*The records*
+ + + + +

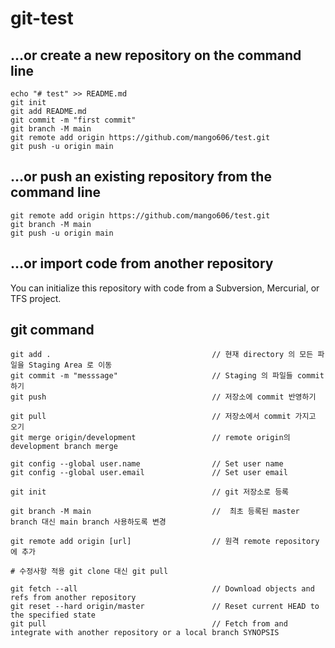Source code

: # git-test

## …or create a new repository on the command line
```
echo "# test" >> README.md
git init
git add README.md
git commit -m "first commit"
git branch -M main
git remote add origin https://github.com/mango606/test.git
git push -u origin main
```
## …or push an existing repository from the command line
```
git remote add origin https://github.com/mango606/test.git
git branch -M main
git push -u origin main
```
## …or import code from another repository
You can initialize this repository with code from a Subversion, Mercurial, or TFS project.

## git command
```
git add .                                    // 현재 directory 의 모든 파일을 Staging Area 로 이동
git commit -m "messsage"                     // Staging 의 파일들 commit 하기
git push                                     // 저장소에 commit 반영하기

git pull                                     // 저장소에서 commit 가지고 오기
git merge origin/development                 // remote origin의 development branch merge

git config --global user.name                // Set user name
git config --global user.email               // Set user email

git init                                     // git 저장소로 등록

git branch -M main                           //  최초 등록된 master branch 대신 main branch 사용하도록 변경

git remote add origin [url]                  // 원격 remote repository에 추가

# 수정사항 적용 git clone 대신 git pull

git fetch --all                              // Download objects and refs from another repository
git reset --hard origin/master               // Reset current HEAD to the specified state
git pull                                     // Fetch from and integrate with another repository or a local branch SYNOPSIS
```
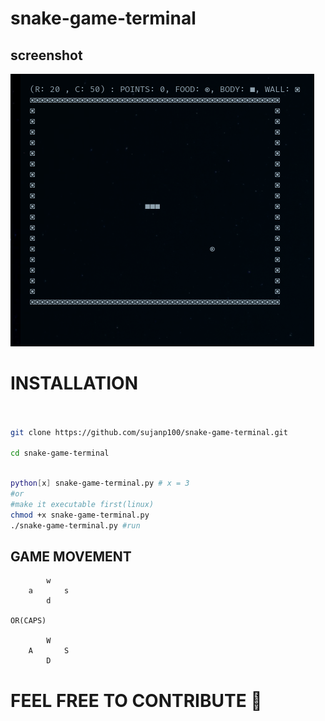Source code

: # snake-game-terminal





## screenshot 

<img src=image.png with=100 />





# INSTALLATION

```bash


git clone https://github.com/sujanp100/snake-game-terminal.git

cd snake-game-terminal

```

```bash

python[x] snake-game-terminal.py # x = 3
#or 
#make it executable first(linux)
chmod +x snake-game-terminal.py
./snake-game-terminal.py #run

```
## GAME MOVEMENT

```
        w 
    a       s
        d

OR(CAPS)

        W
    A       S
        D
```



# FEEL FREE TO CONTRIBUTE :crossed_fingers:
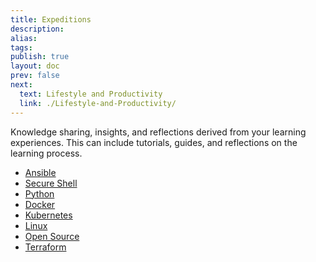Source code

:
 ```yaml
---
title: Expeditions
description: 
alias: 
tags: 
publish: true
layout: doc
prev: false
next:
  text: Lifestyle and Productivity
  link: ./Lifestyle-and-Productivity/
---
```


Knowledge sharing, insights, and reflections derived from your learning experiences. This can include tutorials, guides, and reflections on the learning process.

- [Ansible](./Science-and-Engineering/Cloud-and-DevOps/Ansible/index.md)
- [Secure Shell](./Science-and-Engineering/Networking/Secure-Shell/index.md)
- [Python](./Science-and-Engineering/Programming-and-Scripting/Python/index.md)
- [Docker](./Science-and-Engineering/Cloud-and-DevOps/Docker/index.md)
- [Kubernetes](./Science-and-Engineering/Cloud-and-DevOps/Kubernetes/index.md)
- [Linux](./Science-and-Engineering/Operating-Systems/Linux/index.md)
- [Open Source](./Science-and-Engineering/Software-Development/Open-Source/index.md)
- [Terraform](./Science-and-Engineering/Cloud-and-DevOps/Terraform/index.md)

<YTVideoCard
  :video-url="'https://www.youtube.com/watch?v=Q6-QRSpmFAc'"
  :title="'10 PREMIUM Desk Gadgets I Use Every Day'"
  :description="'This is the List of Gadgets I use at my desk'"
/>

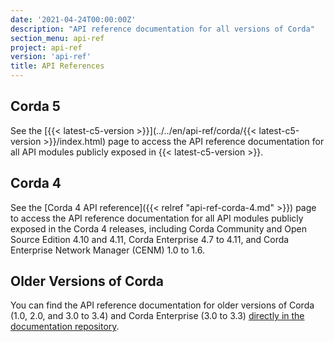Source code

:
 ```yaml
---
date: '2021-04-24T00:00:00Z'
description: "API reference documentation for all versions of Corda"
section_menu: api-ref
project: api-ref
version: 'api-ref'
title: API References
---
```


## Corda 5

See the [{{< latest-c5-version >}}](../../en/api-ref/corda/{{< latest-c5-version >}}/index.html) page to access the API reference documentation for all API modules publicly exposed in {{< latest-c5-version >}}.

## Corda 4

See the [Corda 4 API reference]({{< relref "api-ref-corda-4.md" >}}) page to access the API reference documentation for all API modules publicly exposed in the Corda 4 releases, including Corda Community and Open Source Edition 4.10 and 4.11, Corda Enterprise 4.7 to 4.11, and Corda Enterprise Network Manager (CENM) 1.0 to 1.6.

## Older Versions of Corda

You can find the API reference documentation for older versions of Corda (1.0, 2.0, and 3.0 to 3.4) and Corda Enterprise (3.0 to 3.3) [directly in the documentation repository](https://github.com/corda/corda-docs-portal/tree/main/content/en/archived-docs/).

+ + + + +

*What to work on*
Return all lines of the material above in which the word "remote" occurs.

*Answer to this task*
git remote add origin https://github.com/mango606/test.git
git remote add origin https://github.com/mango606/test.git
git merge origin/development                 // remote origin의 development branch merge
git remote add origin [url]                  // 원격 remote repository에 추가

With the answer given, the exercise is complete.